▶ **WORK INSTRUCTION**: Search the entries for the word "group". Copy each line in which it is found.

[Dataset entries]
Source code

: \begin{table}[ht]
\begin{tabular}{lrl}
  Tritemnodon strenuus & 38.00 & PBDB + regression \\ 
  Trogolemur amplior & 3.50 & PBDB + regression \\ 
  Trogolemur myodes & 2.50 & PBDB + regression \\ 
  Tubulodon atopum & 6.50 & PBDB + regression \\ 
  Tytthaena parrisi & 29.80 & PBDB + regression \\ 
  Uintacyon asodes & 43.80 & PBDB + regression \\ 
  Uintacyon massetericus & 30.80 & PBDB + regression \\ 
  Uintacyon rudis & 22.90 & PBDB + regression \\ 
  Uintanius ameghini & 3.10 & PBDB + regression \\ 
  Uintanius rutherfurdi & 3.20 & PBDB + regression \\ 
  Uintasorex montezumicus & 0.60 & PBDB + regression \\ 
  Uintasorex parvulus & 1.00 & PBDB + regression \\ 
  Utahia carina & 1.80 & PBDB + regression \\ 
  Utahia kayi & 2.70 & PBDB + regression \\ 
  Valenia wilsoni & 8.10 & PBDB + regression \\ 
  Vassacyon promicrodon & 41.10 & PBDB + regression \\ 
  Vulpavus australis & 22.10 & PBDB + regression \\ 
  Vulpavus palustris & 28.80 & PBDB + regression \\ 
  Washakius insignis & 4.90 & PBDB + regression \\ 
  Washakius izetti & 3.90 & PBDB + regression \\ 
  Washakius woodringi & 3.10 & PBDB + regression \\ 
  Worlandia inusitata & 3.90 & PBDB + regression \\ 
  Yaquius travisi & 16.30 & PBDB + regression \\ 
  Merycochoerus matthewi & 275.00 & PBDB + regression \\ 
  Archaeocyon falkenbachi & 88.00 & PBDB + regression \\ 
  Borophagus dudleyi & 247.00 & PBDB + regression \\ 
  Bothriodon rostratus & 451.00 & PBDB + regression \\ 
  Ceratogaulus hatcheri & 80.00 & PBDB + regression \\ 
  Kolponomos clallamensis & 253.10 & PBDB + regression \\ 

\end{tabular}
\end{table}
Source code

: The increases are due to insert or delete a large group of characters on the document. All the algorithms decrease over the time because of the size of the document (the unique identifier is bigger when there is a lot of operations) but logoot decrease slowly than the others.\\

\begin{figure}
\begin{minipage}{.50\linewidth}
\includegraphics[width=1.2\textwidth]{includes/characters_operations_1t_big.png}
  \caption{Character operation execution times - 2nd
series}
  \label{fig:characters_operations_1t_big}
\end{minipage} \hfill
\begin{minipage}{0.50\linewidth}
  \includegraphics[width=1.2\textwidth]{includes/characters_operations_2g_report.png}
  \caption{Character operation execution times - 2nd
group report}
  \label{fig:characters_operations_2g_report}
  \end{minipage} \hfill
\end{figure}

...

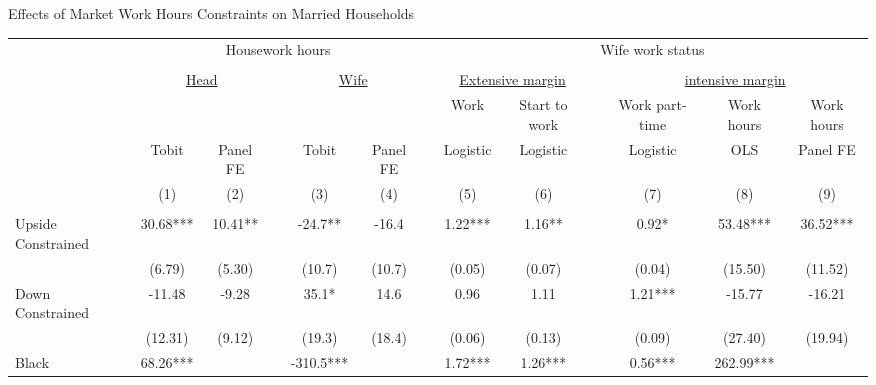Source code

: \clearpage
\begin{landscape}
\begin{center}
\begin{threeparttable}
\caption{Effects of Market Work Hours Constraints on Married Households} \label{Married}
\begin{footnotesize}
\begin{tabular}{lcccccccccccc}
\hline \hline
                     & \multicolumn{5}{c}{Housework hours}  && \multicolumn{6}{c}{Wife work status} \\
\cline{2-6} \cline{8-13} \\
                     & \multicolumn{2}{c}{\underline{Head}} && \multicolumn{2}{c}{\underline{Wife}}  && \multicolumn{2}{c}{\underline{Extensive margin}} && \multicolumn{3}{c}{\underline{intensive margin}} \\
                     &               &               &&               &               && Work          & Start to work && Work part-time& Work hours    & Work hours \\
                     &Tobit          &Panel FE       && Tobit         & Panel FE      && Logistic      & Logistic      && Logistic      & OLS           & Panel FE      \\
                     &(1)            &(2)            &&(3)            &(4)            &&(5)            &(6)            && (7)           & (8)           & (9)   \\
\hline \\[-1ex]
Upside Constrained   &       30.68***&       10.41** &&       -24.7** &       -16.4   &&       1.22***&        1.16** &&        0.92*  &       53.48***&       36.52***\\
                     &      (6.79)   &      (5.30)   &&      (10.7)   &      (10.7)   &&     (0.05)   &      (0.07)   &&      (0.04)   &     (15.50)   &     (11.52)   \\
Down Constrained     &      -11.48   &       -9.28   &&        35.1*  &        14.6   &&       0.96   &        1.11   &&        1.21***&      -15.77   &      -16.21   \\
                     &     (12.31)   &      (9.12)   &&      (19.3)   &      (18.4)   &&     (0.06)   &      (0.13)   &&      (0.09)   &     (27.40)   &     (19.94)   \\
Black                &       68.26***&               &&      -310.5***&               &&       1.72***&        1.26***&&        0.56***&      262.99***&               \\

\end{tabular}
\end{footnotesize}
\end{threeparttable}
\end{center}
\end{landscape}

▶ **RESULT BELOW**:
: The increases are due to insert or delete a large group of characters on the document. All the algorithms decrease over the time because of the size of the document (the unique identifier is bigger when there is a lot of operations) but logoot decrease slowly than the others.\\
group report}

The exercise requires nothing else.